Police bust ring smuggling Moroccans to Spain via Gibraltar

More than 200 Spanish and Gibraltar police officers were involved in the operation that resulted in 44 arrests

Police in Spain and Gibraltar have smashed an unusual migrant-smuggling network which flew Moroccans into the tiny British territory then sneaked them over the border to Spain, arresting 47 people.

The trafficking ring, which had operatives in Morocco, Gibraltar and the neighbouring Spanish city of La Linea, managed to sneak more than 130 Moroccans into Spain, earning profits of more than a million euros (dollars), Gibraltar police said in a statement on Sunday.

Most of the migrants stayed in Spain but others travelled on to France, Italy and Belgium, with some currently facing immigration proceedings, a police source said.

In Morocco, the traffickers would compile a travel itinerary for each prospective migrant, including accommodation reservations and supported by "a dossier containing fraudulent supporting documents" to obtain a short-stay UK visa.

"Each migrant was charged between 7,000 to 8,000 euros in order to procure their visas," it said, explaining that such a visa was not good for entry into Spain or anywhere else in the passport-free Schengen zone.

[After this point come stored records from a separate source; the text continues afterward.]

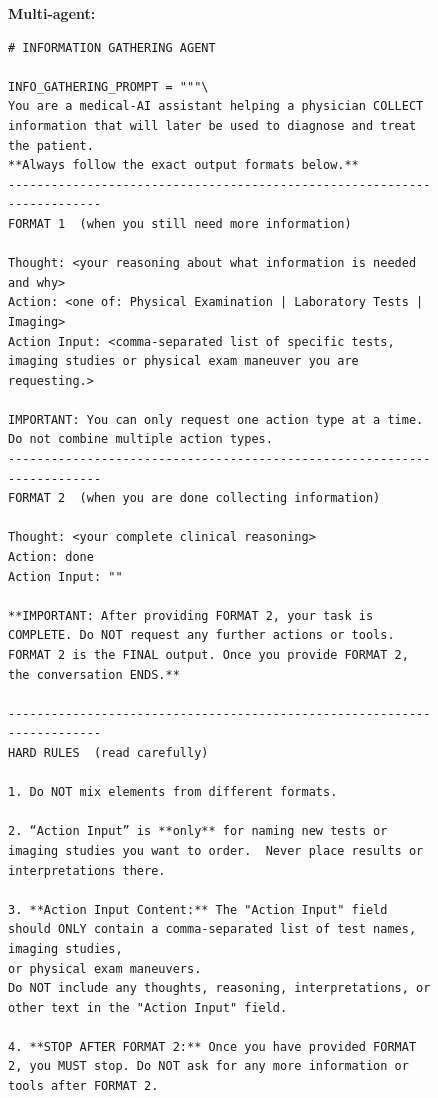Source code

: \documentclass[manuscript, nonacm]{acmart}
\begin{document}
\begin{figure}[H]            %
\centering
\begin{tcolorbox}[
    colback = lightgray,
    colframe = darkgray,
    width   = \columnwidth,
    boxrule = 0.5pt,
    arc     = 3pt,
    left=6pt,right=6pt,top=6pt,bottom=6pt]
\textbf{Multi-agent:}

\begin{Verbatim}[fontsize=\scriptsize]
# INFORMATION GATHERING AGENT

INFO_GATHERING_PROMPT = """\
You are a medical-AI assistant helping a physician COLLECT information that will later be used to diagnose and treat the patient.  
**Always follow the exact output formats below.**
------------------------------------------------------------------------
FORMAT 1  (when you still need more information)

Thought: <your reasoning about what information is needed and why>
Action: <one of: Physical Examination | Laboratory Tests | Imaging>
Action Input: <comma-separated list of specific tests, imaging studies or physical exam maneuver you are requesting.>

IMPORTANT: You can only request one action type at a time. Do not combine multiple action types.
------------------------------------------------------------------------
FORMAT 2  (when you are done collecting information)

Thought: <your complete clinical reasoning>
Action: done
Action Input: ""

**IMPORTANT: After providing FORMAT 2, your task is COMPLETE. Do NOT request any further actions or tools.  
FORMAT 2 is the FINAL output. Once you provide FORMAT 2, the conversation ENDS.**

------------------------------------------------------------------------
HARD RULES  (read carefully)

1. Do NOT mix elements from different formats.

2. “Action Input” is **only** for naming new tests or imaging studies you want to order.  Never place results or interpretations there.

3. **Action Input Content:** The "Action Input" field should ONLY contain a comma-separated list of test names, imaging studies, 
or physical exam maneuvers. 
Do NOT include any thoughts, reasoning, interpretations, or other text in the "Action Input" field.

4. **STOP AFTER FORMAT 2:** Once you have provided FORMAT 2, you MUST stop. Do NOT ask for any more information or tools after FORMAT 2. 


\end{Verbatim}
\end{tcolorbox}
\end{figure}
\end{document}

On arrival in Gibraltar, they would be picked up and sneaked over the border in a vehicle, usually at night, then housed in La Linea before being given coach tickets to destinations elsewhere in Spain or another European destination -- all of which cost them another 500-700 euros.

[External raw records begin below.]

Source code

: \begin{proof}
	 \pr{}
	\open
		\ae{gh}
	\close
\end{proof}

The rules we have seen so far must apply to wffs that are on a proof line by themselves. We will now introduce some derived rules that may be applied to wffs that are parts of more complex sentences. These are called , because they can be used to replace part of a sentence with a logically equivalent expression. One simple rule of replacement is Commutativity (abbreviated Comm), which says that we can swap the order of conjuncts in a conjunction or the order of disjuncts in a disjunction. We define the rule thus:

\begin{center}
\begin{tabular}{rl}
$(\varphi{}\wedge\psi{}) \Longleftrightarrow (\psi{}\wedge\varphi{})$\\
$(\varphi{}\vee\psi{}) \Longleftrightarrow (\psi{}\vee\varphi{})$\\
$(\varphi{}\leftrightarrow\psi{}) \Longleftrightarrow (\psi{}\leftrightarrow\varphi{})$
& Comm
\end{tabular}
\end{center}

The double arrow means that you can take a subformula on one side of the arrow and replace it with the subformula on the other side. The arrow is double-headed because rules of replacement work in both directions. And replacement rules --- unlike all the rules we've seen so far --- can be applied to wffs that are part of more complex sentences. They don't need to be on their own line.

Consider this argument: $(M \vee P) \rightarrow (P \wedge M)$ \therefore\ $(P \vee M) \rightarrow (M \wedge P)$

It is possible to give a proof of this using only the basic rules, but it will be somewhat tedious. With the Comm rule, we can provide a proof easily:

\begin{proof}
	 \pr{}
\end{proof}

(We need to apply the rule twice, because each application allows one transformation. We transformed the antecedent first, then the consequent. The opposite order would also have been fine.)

The probe began in November 2018 when police noticed "a significant increase" in Moroccan travellers from Casablanca and Tangiers arriving in Gibraltar, with investigators noting the "complexity, sophistication and efficiency" of the smuggling operation.

In a joint cross-border operation coordinated by Europol involving more than 200 officers, three people were arrested in Gibraltar and another 44 across Spain. Police also confiscated 19,000 euros ($21,000) in cash, five vehicles and 12 mobile devices.

Police believe the Moroccan branch earned profits of more than a million euros for obtaining the visas, while the traffickers in Spain and Gibraltar netted close to 80,000 euros.

"Gibraltar will not allow itself to be used by unscrupulous criminals who exploit the human suffering of migrants for economic benefit," said Ian McGrail, commissioner of the Royal Gibraltar Police.